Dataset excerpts
══════
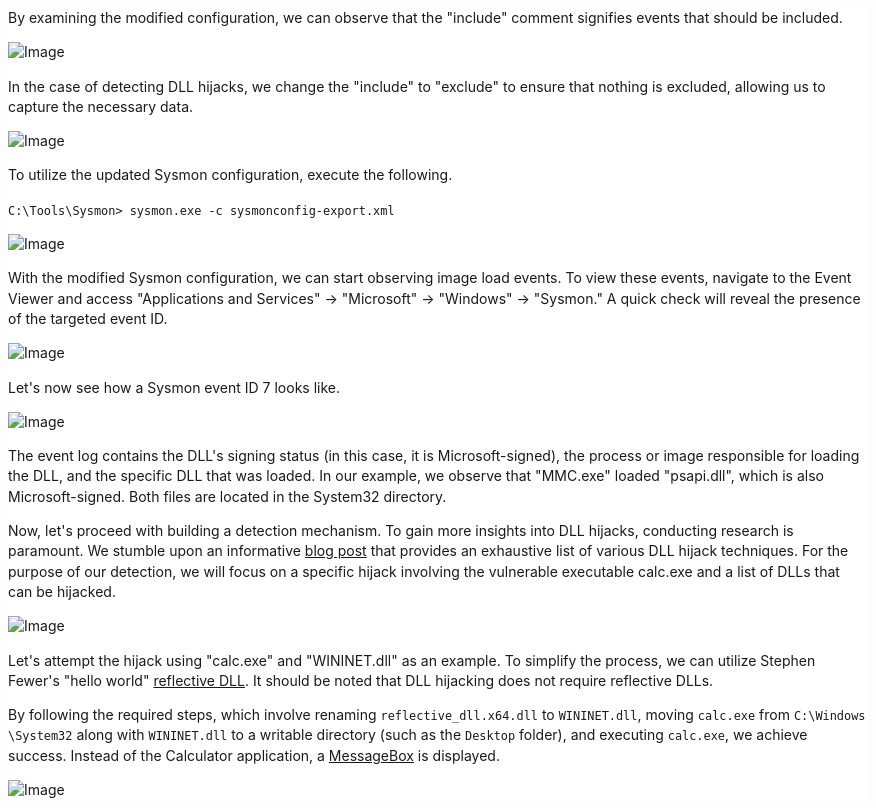 By examining the modified configuration, we can observe that the "include" comment signifies events that should be included.

![Image](https://academy.hackthebox.com/storage/modules/216/image14.png)

In the case of detecting DLL hijacks, we change the "include" to "exclude" to ensure that nothing is excluded, allowing us to capture the necessary data.

![Image](https://academy.hackthebox.com/storage/modules/216/image15.png)

To utilize the updated Sysmon configuration, execute the following.

```shell
C:\Tools\Sysmon> sysmon.exe -c sysmonconfig-export.xml

```

![Image](https://academy.hackthebox.com/storage/modules/216/image16.png)

With the modified Sysmon configuration, we can start observing image load events. To view these events, navigate to the Event Viewer and access "Applications and Services" -> "Microsoft" -> "Windows" -> "Sysmon." A quick check will reveal the presence of the targeted event ID.

![Image](https://academy.hackthebox.com/storage/modules/216/image17.png)

Let's now see how a Sysmon event ID 7 looks like.

![Image](https://academy.hackthebox.com/storage/modules/216/image18.png)

The event log contains the DLL's signing status (in this case, it is Microsoft-signed), the process or image responsible for loading the DLL, and the specific DLL that was loaded. In our example, we observe that "MMC.exe" loaded "psapi.dll", which is also Microsoft-signed. Both files are located in the System32 directory.

Now, let's proceed with building a detection mechanism. To gain more insights into DLL hijacks, conducting research is paramount. We stumble upon an informative [blog post](https://www.wietzebeukema.nl/blog/hijacking-dlls-in-windows) that provides an exhaustive list of various DLL hijack techniques. For the purpose of our detection, we will focus on a specific hijack involving the vulnerable executable calc.exe and a list of DLLs that can be hijacked.

![Image](https://academy.hackthebox.com/storage/modules/216/image19.png)

Let's attempt the hijack using "calc.exe" and "WININET.dll" as an example. To simplify the process, we can utilize Stephen Fewer's "hello world" [reflective DLL](https://github.com/stephenfewer/ReflectiveDLLInjection/tree/master/bin). It should be noted that DLL hijacking does not require reflective DLLs.

By following the required steps, which involve renaming `reflective_dll.x64.dll` to `WININET.dll`, moving `calc.exe` from `C:\Windows\System32` along with `WININET.dll` to a writable directory (such as the `Desktop` folder), and executing `calc.exe`, we achieve success. Instead of the Calculator application, a [MessageBox](https://learn.microsoft.com/en-us/windows/win32/api/winuser/nf-winuser-messageboxa) is displayed.

![Image](https://academy.hackthebox.com/storage/modules/216/image20.png)
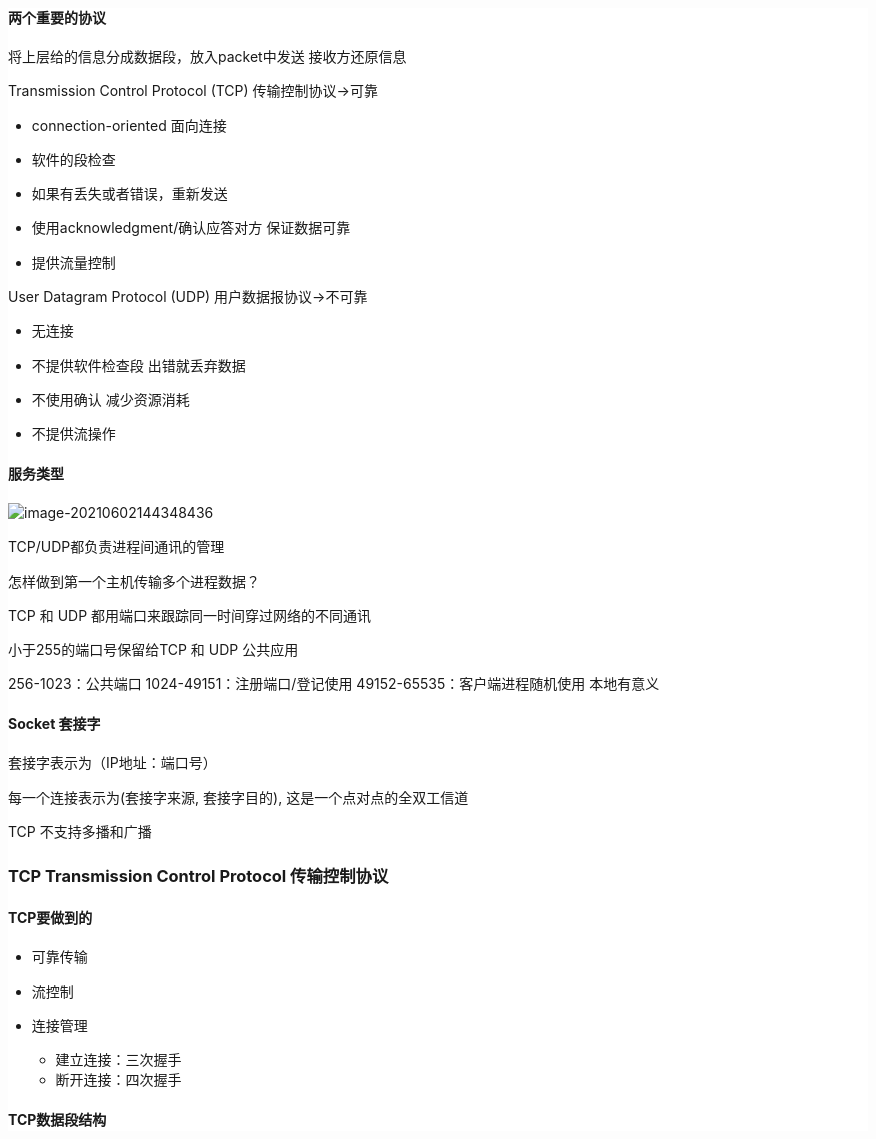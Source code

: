 #### 两个重要的协议

将上层给的信息分成数据段，放入packet中发送 接收方还原信息

Transmission Control Protocol (TCP) 传输控制协议->可靠

* connection-oriented 面向连接

* 软件的段检查

* 如果有丢失或者错误，重新发送

* 使用acknowledgment/确认应答对方 保证数据可靠

* 提供流量控制

User Datagram Protocol (UDP) 用户数据报协议->不可靠

* 无连接

* 不提供软件检查段 出错就丢弃数据

* 不使用确认 减少资源消耗

* 不提供流操作

#### 服务类型

 ![image-20210602144348436](C:\Users\Edward\AppData\Roaming\Typora\typora-user-images\image-20210602144348436.png)

TCP/UDP都负责进程间通讯的管理

怎样做到第一个主机传输多个进程数据？

TCP 和 UDP 都用端口来跟踪同一时间穿过网络的不同通讯

小于255的端口号保留给TCP 和 UDP 公共应用

256-1023：公共端口  1024-49151：注册端口/登记使用  49152-65535：客户端进程随机使用 本地有意义

#### Socket 套接字

套接字表示为（IP地址：端口号） 

每一个连接表示为(套接字来源, 套接字目的), 这是一个点对点的全双工信道

TCP 不支持多播和广播

### TCP Transmission Control Protocol 传输控制协议

#### TCP要做到的

* 可靠传输

* 流控制
* 连接管理
  * 建立连接：三次握手
  * 断开连接：四次握手

#### TCP数据段结构
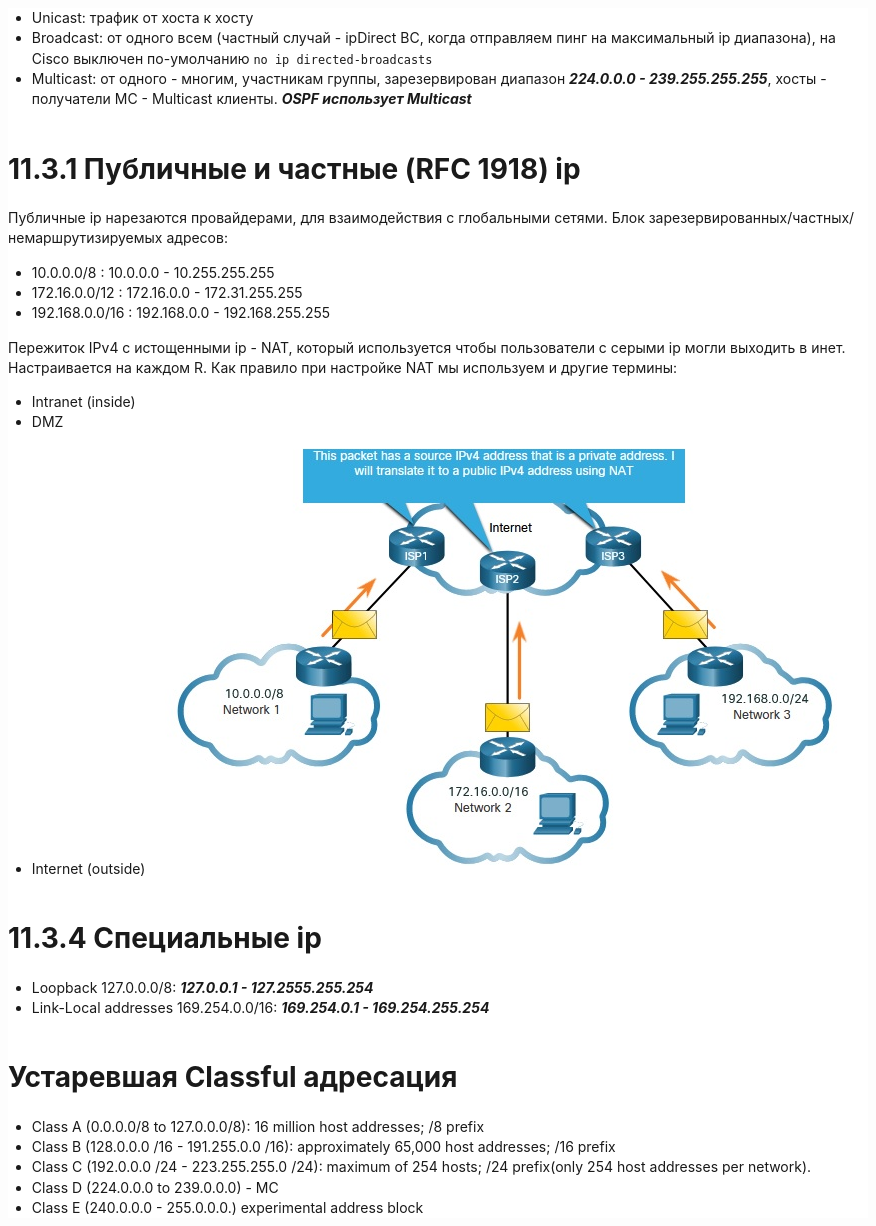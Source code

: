    - Unicast: трафик от хоста к хосту
   - Broadcast: от одного всем (частный случай - ipDirect BC, когда отправляем пинг на максимальный ip диапазона), на Cisco выключен по-умолчанию ```no ip directed-broadcasts```
   - Multicast: от одного - многим, участникам группы, зарезервирован диапазон ___224.0.0.0 - 239.255.255.255___, хосты - получатели MC - Multicast клиенты. ___OSPF использует Multicast___

# 11.3.1 Публичные и частные (RFC 1918) ip
Публичные ip нарезаются провайдерами, для взаимодействия с глобальными сетями. Блок зарезервированных/частных/немаршрутизируемых адресов:
   - 10.0.0.0/8     : 10.0.0.0    - 10.255.255.255
   - 172.16.0.0/12  : 172.16.0.0  - 172.31.255.255 
   - 192.168.0.0/16 : 192.168.0.0 - 192.168.255.255

Пережиток IPv4 с истощенными ip - NAT, который используется чтобы пользователи с серыми ip могли выходить в инет. Настраивается на каждом R. Как правило при настройке NAT мы используем и другие термины:
   - Intranet (inside)
   - DMZ
   - Internet (outside)
![](./pictures/08.jpg)   

# 11.3.4 Специальные ip
   - Loopback 127.0.0.0/8: ___127.0.0.1 - 127.2555.255.254___
   - Link-Local addresses 169.254.0.0/16: ___169.254.0.1 - 169.254.255.254___

# Устаревшая Classful адресация
   - Class A (0.0.0.0/8 to 127.0.0.0/8): 16 million host addresses; /8 prefix
   - Class B (128.0.0.0 /16 - 191.255.0.0 /16): approximately 65,000 host addresses; /16 prefix
   - Class C (192.0.0.0 /24 - 223.255.255.0 /24): maximum of 254 hosts; /24 prefix(only 254 host addresses per network).
   - Class D (224.0.0.0 to 239.0.0.0) - MC
   - Class E (240.0.0.0 - 255.0.0.0.) experimental address block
══════
■ **YOUR INSTRUCTIONS**:
Every record must be copied exactly, with images dropped from the result.

■ **YOUR SOLUTION**:
 By examining the modified configuration, we can observe that the "include" comment signifies events that should be included.

![Image](https://academy.hackthebox.com/storage/modules/216/image14.png)

In the case of detecting DLL hijacks, we change the "include" to "exclude" to ensure that nothing is excluded, allowing us to capture the necessary data.

![Image](https://academy.hackthebox.com/storage/modules/216/image15.png)

To utilize the updated Sysmon configuration, execute the following.

```shell
C:\Tools\Sysmon> sysmon.exe -c sysmonconfig-export.xml

```

![Image](https://academy.hackthebox.com/storage/modules/216/image16.png)

With the modified Sysmon configuration, we can start observing image load events. To view these events, navigate to the Event Viewer and access "Applications and Services" -> "Microsoft" -> "Windows" -> "Sysmon." A quick check will reveal the presence of the targeted event ID.

![Image](https://academy.hackthebox.com/storage/modules/216/image17.png)

Let's now see how a Sysmon event ID 7 looks like.

![Image](https://academy.hackthebox.com/storage/modules/216/image18.png)

The event log contains the DLL's signing status (in this case, it is Microsoft-signed), the process or image responsible for loading the DLL, and the specific DLL that was loaded. In our example, we observe that "MMC.exe" loaded "psapi.dll", which is also Microsoft-signed. Both files are located in the System32 directory.

Now, let's proceed with building a detection mechanism. To gain more insights into DLL hijacks, conducting research is paramount. We stumble upon an informative [blog post](https://www.wietzebeukema.nl/blog/hijacking-dlls-in-windows) that provides an exhaustive list of various DLL hijack techniques. For the purpose of our detection, we will focus on a specific hijack involving the vulnerable executable calc.exe and a list of DLLs that can be hijacked.

![Image](https://academy.hackthebox.com/storage/modules/216/image19.png)

Let's attempt the hijack using "calc.exe" and "WININET.dll" as an example. To simplify the process, we can utilize Stephen Fewer's "hello world" [reflective DLL](https://github.com/stephenfewer/ReflectiveDLLInjection/tree/master/bin). It should be noted that DLL hijacking does not require reflective DLLs.

By following the required steps, which involve renaming `reflective_dll.x64.dll` to `WININET.dll`, moving `calc.exe` from `C:\Windows\System32` along with `WININET.dll` to a writable directory (such as the `Desktop` folder), and executing `calc.exe`, we achieve success. Instead of the Calculator application, a [MessageBox](https://learn.microsoft.com/en-us/windows/win32/api/winuser/nf-winuser-messageboxa) is displayed.

![Image](https://academy.hackthebox.com/storage/modules/216/image20.png)
Source code

: #### 两个重要的协议

将上层给的信息分成数据段，放入packet中发送 接收方还原信息

Transmission Control Protocol (TCP) 传输控制协议->可靠

* connection-oriented 面向连接

* 软件的段检查

* 如果有丢失或者错误，重新发送

* 使用acknowledgment/确认应答对方 保证数据可靠

* 提供流量控制

User Datagram Protocol (UDP) 用户数据报协议->不可靠

* 无连接

* 不提供软件检查段 出错就丢弃数据

* 不使用确认 减少资源消耗

* 不提供流操作

#### 服务类型

 ![image-20210602144348436](C:\Users\Edward\AppData\Roaming\Typora\typora-user-images\image-20210602144348436.png)

TCP/UDP都负责进程间通讯的管理

怎样做到第一个主机传输多个进程数据？

TCP 和 UDP 都用端口来跟踪同一时间穿过网络的不同通讯

小于255的端口号保留给TCP 和 UDP 公共应用

256-1023：公共端口  1024-49151：注册端口/登记使用  49152-65535：客户端进程随机使用 本地有意义

#### Socket 套接字

套接字表示为（IP地址：端口号） 

每一个连接表示为(套接字来源, 套接字目的), 这是一个点对点的全双工信道

TCP 不支持多播和广播

### TCP Transmission Control Protocol 传输控制协议

#### TCP要做到的

* 可靠传输

* 流控制
* 连接管理
  * 建立连接：三次握手
  * 断开连接：四次握手

#### TCP数据段结构
Source code

:    - Unicast: трафик от хоста к хосту
   - Broadcast: от одного всем (частный случай - ipDirect BC, когда отправляем пинг на максимальный ip диапазона), на Cisco выключен по-умолчанию ```no ip directed-broadcasts```
   - Multicast: от одного - многим, участникам группы, зарезервирован диапазон ___224.0.0.0 - 239.255.255.255___, хосты - получатели MC - Multicast клиенты. ___OSPF использует Multicast___

# 11.3.1 Публичные и частные (RFC 1918) ip
Публичные ip нарезаются провайдерами, для взаимодействия с глобальными сетями. Блок зарезервированных/частных/немаршрутизируемых адресов:
   - 10.0.0.0/8     : 10.0.0.0    - 10.255.255.255
   - 172.16.0.0/12  : 172.16.0.0  - 172.31.255.255 
   - 192.168.0.0/16 : 192.168.0.0 - 192.168.255.255

Пережиток IPv4 с истощенными ip - NAT, который используется чтобы пользователи с серыми ip могли выходить в инет. Настраивается на каждом R. Как правило при настройке NAT мы используем и другие термины:
   - Intranet (inside)
   - DMZ
   - Internet (outside)
![](./pictures/08.jpg)   

# 11.3.4 Специальные ip
   - Loopback 127.0.0.0/8: ___127.0.0.1 - 127.2555.255.254___
   - Link-Local addresses 169.254.0.0/16: ___169.254.0.1 - 169.254.255.254___

# Устаревшая Classful адресация
   - Class A (0.0.0.0/8 to 127.0.0.0/8): 16 million host addresses; /8 prefix
   - Class B (128.0.0.0 /16 - 191.255.0.0 /16): approximately 65,000 host addresses; /16 prefix
   - Class C (192.0.0.0 /24 - 223.255.255.0 /24): maximum of 254 hosts; /24 prefix(only 254 host addresses per network).
   - Class D (224.0.0.0 to 239.0.0.0) - MC
   - Class E (240.0.0.0 - 255.0.0.0.) experimental address block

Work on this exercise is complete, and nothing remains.